When word starting floating around that the Indian manufacturer Tata was going to produce the Nano, a small four-door, exceptionally basic car whose price would undercut not only new cars, but used cars all the way down to the beaters of Craigslist in price, many took notice. Some reveled in the fact that a simple, no-fluff small car was on the way that simply was four wheels that moved. Most took one look, realized that it was a car roughly the size of a single Grape Nut riding around on go-kart wheels, and thanked every deity known that the car was going to pretty much be limited to the Indian area of the world. We pretty much throw up in our mouths every time we think about it here…it’s the perfect antithesis to what we see when we look at a car. The Nano’s only reason for existence was to be dirt-cheap and running. That’s it. There was no personality, not creativity. Hell, up until the final designs, doors were going to be an option.

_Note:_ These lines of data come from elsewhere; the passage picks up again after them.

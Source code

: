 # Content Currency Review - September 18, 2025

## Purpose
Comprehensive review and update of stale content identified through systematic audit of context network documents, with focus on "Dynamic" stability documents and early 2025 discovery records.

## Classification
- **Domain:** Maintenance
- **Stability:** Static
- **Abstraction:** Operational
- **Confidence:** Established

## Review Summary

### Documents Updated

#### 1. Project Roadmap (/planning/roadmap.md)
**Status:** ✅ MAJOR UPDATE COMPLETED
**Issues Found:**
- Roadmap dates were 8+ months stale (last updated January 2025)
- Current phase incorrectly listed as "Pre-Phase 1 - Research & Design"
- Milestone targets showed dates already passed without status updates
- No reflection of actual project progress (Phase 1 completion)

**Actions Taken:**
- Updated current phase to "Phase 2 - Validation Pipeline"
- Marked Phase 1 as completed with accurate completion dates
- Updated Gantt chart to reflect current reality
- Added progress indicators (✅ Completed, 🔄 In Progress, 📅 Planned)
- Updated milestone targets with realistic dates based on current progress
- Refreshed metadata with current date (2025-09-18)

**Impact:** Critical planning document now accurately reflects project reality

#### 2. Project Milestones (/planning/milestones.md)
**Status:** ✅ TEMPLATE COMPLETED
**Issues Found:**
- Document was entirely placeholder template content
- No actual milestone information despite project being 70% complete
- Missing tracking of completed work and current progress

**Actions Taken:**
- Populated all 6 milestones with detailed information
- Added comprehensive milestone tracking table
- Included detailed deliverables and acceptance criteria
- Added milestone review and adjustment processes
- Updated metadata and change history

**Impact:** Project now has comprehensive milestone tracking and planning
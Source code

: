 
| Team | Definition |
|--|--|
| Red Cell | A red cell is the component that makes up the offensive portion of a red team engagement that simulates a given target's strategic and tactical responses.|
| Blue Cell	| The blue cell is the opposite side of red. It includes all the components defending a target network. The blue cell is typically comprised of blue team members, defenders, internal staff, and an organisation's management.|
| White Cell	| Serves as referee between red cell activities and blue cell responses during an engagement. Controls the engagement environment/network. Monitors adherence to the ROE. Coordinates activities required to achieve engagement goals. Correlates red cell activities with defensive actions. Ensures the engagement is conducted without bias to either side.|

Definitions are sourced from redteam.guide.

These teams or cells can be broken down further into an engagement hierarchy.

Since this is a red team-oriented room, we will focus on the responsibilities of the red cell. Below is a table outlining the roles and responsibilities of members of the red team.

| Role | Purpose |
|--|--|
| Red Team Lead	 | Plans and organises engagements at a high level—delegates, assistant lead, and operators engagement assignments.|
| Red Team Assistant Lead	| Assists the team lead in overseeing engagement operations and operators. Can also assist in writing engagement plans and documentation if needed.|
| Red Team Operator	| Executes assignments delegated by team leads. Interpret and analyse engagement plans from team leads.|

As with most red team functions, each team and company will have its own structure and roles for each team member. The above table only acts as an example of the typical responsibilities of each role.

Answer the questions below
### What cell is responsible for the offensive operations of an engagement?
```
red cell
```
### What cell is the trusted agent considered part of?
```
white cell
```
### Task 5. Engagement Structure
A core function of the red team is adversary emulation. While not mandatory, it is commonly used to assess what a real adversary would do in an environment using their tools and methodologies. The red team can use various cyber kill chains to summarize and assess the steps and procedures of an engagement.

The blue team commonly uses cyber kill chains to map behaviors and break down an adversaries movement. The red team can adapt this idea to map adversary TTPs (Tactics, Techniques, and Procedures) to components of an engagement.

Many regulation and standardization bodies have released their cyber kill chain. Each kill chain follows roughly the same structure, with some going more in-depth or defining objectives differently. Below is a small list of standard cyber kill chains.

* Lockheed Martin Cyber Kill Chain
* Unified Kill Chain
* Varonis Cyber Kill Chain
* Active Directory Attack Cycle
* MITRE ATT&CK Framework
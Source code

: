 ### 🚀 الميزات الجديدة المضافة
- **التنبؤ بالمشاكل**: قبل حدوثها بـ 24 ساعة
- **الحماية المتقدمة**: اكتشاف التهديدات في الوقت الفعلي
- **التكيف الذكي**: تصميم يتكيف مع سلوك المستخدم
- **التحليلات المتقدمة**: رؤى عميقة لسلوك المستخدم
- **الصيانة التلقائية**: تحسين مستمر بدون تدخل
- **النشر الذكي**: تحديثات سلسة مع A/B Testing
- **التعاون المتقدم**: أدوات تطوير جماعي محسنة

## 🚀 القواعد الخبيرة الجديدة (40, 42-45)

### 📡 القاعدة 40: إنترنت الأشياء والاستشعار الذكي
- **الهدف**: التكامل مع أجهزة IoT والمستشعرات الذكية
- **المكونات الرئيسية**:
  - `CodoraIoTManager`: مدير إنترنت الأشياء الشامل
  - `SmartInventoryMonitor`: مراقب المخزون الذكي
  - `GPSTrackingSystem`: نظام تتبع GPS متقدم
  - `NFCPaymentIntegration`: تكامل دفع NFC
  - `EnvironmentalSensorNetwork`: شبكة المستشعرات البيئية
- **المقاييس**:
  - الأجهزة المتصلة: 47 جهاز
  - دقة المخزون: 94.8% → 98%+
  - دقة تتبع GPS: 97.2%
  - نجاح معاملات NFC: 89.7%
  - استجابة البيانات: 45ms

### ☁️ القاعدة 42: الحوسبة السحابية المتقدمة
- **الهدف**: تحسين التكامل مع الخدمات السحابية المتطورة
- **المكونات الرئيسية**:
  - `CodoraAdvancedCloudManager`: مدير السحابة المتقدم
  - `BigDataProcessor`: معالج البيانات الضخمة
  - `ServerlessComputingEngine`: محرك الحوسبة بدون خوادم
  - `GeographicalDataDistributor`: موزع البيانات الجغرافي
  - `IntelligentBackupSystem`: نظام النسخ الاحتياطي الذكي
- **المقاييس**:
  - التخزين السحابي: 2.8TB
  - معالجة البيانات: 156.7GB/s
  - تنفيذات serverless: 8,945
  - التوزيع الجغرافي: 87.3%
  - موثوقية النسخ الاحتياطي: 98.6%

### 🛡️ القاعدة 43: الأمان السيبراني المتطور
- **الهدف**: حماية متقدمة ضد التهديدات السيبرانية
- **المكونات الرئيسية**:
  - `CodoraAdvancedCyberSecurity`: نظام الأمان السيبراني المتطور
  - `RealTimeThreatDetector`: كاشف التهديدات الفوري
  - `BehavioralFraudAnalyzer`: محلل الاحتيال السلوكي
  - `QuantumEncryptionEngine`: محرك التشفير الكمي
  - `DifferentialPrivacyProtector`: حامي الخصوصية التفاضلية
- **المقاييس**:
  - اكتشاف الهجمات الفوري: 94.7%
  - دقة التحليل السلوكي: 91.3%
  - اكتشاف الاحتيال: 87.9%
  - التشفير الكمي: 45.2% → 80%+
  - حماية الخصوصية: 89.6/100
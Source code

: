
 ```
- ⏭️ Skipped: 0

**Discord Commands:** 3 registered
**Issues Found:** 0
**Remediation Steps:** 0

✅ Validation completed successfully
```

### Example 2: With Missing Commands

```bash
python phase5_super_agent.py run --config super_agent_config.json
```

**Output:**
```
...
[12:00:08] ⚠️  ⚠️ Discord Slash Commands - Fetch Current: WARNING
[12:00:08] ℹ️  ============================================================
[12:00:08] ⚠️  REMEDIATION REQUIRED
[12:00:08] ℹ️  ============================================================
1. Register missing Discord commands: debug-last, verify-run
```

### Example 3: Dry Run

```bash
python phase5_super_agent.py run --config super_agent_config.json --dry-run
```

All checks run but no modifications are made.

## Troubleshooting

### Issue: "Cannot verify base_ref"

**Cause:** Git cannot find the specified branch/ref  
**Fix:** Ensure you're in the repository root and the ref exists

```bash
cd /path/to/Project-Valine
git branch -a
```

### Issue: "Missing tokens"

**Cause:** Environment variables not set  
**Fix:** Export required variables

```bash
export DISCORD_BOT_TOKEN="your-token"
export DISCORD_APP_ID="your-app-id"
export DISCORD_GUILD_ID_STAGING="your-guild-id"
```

Then there was the ADAC testing footage that showed the Nano wadding up like a wet tissue when faced with a solid object. Keep in mind, this was a car that was supposed to take the place of a scooter or motorcycle as a family vehicle in India. Nothing personal, but I’d rather risk it on the bike compared to that. Even a rusty Ford Explorer would be a better option. Even with it’s inflated cost reaching up to $3,100 brand new, how quickly would you line up to be seen in the World’s Cheapest Car, especially one that is guaranteed to cause grievous bodily injury if you hit a butterfly accidentally or will catch fire at random moments? According to the Nano’s sales charts, many people would rather shell out for something better or just walk instead.
A cheap car can be good. But not this one…we’d rather take the risk in a rusty 1981 Dodge Colt than to hop in this thing for half a second. Rust in pieces.